All things considered, I have accomplished quite a bit this week.  I have drawn around a plastic template 810 times and cut out that many fabric rectangles.  The 2-inch x 4-inch rectangles have been pinned and mostly sewn together giving me 4-inch x 4-inch squares.  I have maybe 50 left to sew.  When that is done, the squares will be sewn into rows of nine squares each.  15 rows will make one window quilt top.

In keeping with the theme of using what is on hand, I found I may have enough flannel left on the bolt I used for bandages and family cloths to use instead of regular quilt batting.  I think that will be enough to make the window quilts thick enough to keep out the drafts.  By using old sheets for the backs of the quilts, the only things I need to buy are curtain rods to hang them.  I love it when a plan comes together.

Today was grocery delivery day.  As I am not going to be doing any canning until after the holidays, the order was mostly canned goods like fruit and corned beef hash.  The rest was staples like flour, sugar, cornmeal.  We won't mention the package of Oreos - Double Stuff.  :)

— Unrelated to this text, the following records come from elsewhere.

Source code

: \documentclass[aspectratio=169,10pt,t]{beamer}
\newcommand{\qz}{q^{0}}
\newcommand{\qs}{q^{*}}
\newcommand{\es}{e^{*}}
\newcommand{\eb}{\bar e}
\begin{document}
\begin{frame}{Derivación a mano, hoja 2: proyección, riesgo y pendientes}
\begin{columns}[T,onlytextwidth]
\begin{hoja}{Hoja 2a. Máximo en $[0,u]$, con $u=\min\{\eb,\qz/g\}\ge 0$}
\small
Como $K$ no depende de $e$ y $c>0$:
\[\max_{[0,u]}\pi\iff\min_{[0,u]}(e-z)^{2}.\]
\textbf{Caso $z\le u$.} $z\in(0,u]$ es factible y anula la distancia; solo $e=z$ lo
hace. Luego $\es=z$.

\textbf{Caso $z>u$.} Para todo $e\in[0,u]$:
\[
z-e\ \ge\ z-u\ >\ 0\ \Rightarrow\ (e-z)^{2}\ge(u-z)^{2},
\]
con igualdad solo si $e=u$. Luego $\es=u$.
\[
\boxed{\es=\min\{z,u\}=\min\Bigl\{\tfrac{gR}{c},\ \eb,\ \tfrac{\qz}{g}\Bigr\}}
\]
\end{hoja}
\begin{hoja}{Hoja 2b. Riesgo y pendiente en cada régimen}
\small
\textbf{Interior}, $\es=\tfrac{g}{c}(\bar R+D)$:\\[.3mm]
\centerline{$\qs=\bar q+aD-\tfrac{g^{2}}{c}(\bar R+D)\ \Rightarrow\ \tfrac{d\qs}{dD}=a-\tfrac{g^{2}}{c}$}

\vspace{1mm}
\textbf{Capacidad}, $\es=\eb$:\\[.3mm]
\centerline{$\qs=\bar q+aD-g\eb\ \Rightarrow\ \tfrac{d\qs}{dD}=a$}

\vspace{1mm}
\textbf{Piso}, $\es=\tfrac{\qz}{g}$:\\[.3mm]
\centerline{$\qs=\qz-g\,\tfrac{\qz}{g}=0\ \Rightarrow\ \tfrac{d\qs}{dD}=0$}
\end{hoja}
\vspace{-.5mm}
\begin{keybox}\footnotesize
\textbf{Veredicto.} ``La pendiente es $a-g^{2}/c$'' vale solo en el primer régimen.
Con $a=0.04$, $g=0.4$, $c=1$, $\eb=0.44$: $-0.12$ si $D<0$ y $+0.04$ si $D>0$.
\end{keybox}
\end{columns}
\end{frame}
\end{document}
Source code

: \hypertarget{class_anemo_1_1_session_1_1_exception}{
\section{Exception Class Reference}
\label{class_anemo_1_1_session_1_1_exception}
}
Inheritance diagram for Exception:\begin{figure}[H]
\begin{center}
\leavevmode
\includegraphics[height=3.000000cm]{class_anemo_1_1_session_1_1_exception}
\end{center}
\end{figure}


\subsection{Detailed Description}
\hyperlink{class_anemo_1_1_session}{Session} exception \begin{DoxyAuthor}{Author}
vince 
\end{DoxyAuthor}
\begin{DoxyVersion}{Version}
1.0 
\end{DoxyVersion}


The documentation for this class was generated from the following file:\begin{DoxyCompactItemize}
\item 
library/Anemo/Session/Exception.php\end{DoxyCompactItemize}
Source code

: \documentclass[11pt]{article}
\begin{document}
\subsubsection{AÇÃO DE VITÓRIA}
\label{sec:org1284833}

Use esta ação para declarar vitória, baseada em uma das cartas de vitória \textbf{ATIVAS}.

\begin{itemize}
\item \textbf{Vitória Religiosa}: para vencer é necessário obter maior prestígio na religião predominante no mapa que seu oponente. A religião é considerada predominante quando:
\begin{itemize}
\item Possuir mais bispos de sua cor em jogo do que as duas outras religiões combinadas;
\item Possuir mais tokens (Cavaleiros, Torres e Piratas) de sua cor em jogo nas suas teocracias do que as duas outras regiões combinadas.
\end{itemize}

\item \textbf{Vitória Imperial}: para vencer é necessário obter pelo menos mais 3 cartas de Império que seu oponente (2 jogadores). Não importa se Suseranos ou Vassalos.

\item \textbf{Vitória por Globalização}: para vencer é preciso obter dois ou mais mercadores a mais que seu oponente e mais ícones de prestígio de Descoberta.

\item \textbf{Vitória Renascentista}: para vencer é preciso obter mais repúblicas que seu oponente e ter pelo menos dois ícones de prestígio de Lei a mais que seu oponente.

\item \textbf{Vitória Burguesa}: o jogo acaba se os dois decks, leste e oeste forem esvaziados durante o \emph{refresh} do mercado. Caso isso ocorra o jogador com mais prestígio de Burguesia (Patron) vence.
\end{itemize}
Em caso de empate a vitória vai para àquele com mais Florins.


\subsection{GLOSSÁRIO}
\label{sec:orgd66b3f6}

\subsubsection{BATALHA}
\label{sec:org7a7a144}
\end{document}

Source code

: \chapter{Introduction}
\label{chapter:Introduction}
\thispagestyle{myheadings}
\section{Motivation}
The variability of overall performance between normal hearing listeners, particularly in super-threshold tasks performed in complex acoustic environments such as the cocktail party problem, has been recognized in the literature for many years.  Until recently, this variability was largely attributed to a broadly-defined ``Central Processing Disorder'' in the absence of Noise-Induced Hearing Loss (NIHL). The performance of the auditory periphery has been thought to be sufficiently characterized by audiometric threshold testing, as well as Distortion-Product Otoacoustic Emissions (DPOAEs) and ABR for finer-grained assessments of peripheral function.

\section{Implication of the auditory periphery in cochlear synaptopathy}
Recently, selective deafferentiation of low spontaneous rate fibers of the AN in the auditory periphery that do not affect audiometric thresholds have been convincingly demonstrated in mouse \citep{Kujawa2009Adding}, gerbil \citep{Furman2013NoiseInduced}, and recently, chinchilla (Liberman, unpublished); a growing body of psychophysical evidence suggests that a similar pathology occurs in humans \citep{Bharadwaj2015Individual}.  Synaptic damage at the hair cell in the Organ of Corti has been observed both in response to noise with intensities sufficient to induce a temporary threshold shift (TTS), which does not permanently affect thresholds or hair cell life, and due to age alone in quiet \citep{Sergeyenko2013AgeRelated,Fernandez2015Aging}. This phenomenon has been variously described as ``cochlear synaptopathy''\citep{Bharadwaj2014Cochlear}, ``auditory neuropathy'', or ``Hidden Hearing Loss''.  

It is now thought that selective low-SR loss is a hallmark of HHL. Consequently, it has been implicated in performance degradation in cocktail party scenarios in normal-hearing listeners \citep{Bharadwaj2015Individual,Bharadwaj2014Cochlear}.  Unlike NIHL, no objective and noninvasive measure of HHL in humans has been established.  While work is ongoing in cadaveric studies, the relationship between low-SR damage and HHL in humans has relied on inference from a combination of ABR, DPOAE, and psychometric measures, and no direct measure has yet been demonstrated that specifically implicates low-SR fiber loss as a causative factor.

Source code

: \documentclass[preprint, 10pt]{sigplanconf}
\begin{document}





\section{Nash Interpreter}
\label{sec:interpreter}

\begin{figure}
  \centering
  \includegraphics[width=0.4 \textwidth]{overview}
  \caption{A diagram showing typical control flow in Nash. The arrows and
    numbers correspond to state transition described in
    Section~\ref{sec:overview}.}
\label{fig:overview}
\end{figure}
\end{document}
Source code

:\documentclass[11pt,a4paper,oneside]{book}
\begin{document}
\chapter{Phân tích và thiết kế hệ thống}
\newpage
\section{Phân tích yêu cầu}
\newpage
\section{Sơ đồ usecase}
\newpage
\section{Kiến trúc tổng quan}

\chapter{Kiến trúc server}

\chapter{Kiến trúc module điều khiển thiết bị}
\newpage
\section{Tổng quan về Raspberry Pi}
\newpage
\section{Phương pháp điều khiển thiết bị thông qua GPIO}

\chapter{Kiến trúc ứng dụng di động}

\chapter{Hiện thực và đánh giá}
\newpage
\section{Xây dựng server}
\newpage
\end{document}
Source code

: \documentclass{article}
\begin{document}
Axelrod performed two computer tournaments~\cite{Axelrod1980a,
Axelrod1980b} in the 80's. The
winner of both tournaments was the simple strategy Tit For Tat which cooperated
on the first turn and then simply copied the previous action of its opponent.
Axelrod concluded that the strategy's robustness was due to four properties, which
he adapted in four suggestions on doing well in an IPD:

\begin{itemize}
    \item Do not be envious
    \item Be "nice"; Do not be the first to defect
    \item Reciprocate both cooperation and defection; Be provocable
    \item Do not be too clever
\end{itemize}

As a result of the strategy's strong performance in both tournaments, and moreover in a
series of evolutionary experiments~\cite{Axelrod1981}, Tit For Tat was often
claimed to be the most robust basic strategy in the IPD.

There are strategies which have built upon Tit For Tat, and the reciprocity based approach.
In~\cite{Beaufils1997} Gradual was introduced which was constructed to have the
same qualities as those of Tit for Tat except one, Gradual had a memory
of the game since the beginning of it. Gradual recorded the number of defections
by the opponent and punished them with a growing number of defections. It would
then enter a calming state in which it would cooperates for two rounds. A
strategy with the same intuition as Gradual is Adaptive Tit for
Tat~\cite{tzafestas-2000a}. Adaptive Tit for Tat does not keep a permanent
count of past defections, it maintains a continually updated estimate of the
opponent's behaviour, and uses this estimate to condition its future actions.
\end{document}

It was after I put everything away that my body said, 'OK.  That's enough.  Rest time coming up.'

I will be back at it in a day or two.  Those of us who have limitations don't like it much.  We wish those around us understood this is not by choice.  My kids and grands get it.  They see me often enough to understand.  Others - not so much.  But we learn to cope as best we can.  And we find that even with limitations, life can be really grand! 

Monday, November 4, 2019

Back to Basics

This morning I had a bit of a wake up call.  Nearly two weeks ago I had put a loaf of bread in my refrigerator and then promptly forgot about it.  I found it this morning.  When I took it out and looked at it, I was amazed to see there wasn't even one spot of mold on it and the slices were still soft.  That scared me just a little bit.  When I looked at the ingredients on the bag, most of them had names I can't pronounce.

The list of ingredients was lengthy.  The bread recipe I use contains seven.  And I can pronounce all of them.  Granted, at my age I probably could use all the preservatives I can get, but this list on the bag was a bit much.

Thing is...I had become lazy and had stopped making my own bread.  I don't even have the excuse of physical limitations because it takes very little effort to dump ingredients into a bread machine.  And even without the machine I believe I could still turn out a respectable loaf of bread.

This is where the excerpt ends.